*1625 Opinion
We find ourselves in the domain where free speech and private property rights collide. A church solicited donations from a bank’s customers on the bank’s private property. The bank brought an action to enjoin the solicitation, and the trial court granted a preliminary injunction. We hold the bank can exercise its right to limit the activities of those who use the bank’s property to activities related to the business of the bank, even though the solicitors desire to exercise a free speech right. Accordingly, we affirm.
Facts and Procedure
The plaintiff, Bank of Stockton, or the Bank, is a local bank with its main branch in downtown Stockton. This main branch, where the dispute in this case originated, is a two-story building with the Bank as its sole tenant and is adjoined on the north by a large parking lot owned by the Bank. A public sidewalk abuts the Bank on the south and west, and the main entrance is on the south end of the building; however, most customers use the north entrance, crossing the Bank’s private sidewalk to enter the Bank from the parking lot.
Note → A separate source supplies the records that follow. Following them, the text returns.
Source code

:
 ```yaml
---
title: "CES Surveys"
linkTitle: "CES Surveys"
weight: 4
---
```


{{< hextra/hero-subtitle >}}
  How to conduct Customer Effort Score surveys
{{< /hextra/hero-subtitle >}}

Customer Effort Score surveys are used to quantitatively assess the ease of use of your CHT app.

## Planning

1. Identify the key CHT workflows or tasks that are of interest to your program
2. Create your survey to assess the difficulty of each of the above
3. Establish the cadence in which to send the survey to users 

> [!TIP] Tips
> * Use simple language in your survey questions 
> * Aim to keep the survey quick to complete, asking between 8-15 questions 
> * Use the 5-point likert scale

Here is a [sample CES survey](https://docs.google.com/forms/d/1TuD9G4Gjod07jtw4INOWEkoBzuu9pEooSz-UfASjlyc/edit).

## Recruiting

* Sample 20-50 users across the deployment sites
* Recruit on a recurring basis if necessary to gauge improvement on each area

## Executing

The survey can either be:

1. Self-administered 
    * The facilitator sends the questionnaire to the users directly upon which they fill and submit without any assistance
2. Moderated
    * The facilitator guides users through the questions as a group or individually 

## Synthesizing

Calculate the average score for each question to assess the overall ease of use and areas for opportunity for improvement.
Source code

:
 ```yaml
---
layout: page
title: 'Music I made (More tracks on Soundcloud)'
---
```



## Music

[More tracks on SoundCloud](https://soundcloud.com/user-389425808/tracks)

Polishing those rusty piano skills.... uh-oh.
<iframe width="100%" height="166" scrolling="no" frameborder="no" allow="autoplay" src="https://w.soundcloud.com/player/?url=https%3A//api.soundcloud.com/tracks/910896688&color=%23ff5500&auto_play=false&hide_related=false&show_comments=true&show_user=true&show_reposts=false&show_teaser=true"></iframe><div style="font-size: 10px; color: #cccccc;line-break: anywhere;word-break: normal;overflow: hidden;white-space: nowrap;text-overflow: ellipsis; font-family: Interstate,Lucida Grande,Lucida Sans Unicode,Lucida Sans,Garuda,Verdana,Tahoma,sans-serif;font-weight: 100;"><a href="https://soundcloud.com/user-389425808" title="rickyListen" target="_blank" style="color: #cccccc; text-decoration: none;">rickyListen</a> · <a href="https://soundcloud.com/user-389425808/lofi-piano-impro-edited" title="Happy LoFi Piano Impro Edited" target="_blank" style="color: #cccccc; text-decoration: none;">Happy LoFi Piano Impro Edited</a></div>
The defendant, Church of Soldiers of the Cross of Christ of the State of California, or the Church, is a religious organization. Its members dress in white suits and hold white buckets, soliciting donations from passersby. The Church has in the past and wishes now to place its members on the private sidewalk between the parking lot and north entrance of the Bank to solicit donations from the Bank’s customers as they enter and exit the Bank.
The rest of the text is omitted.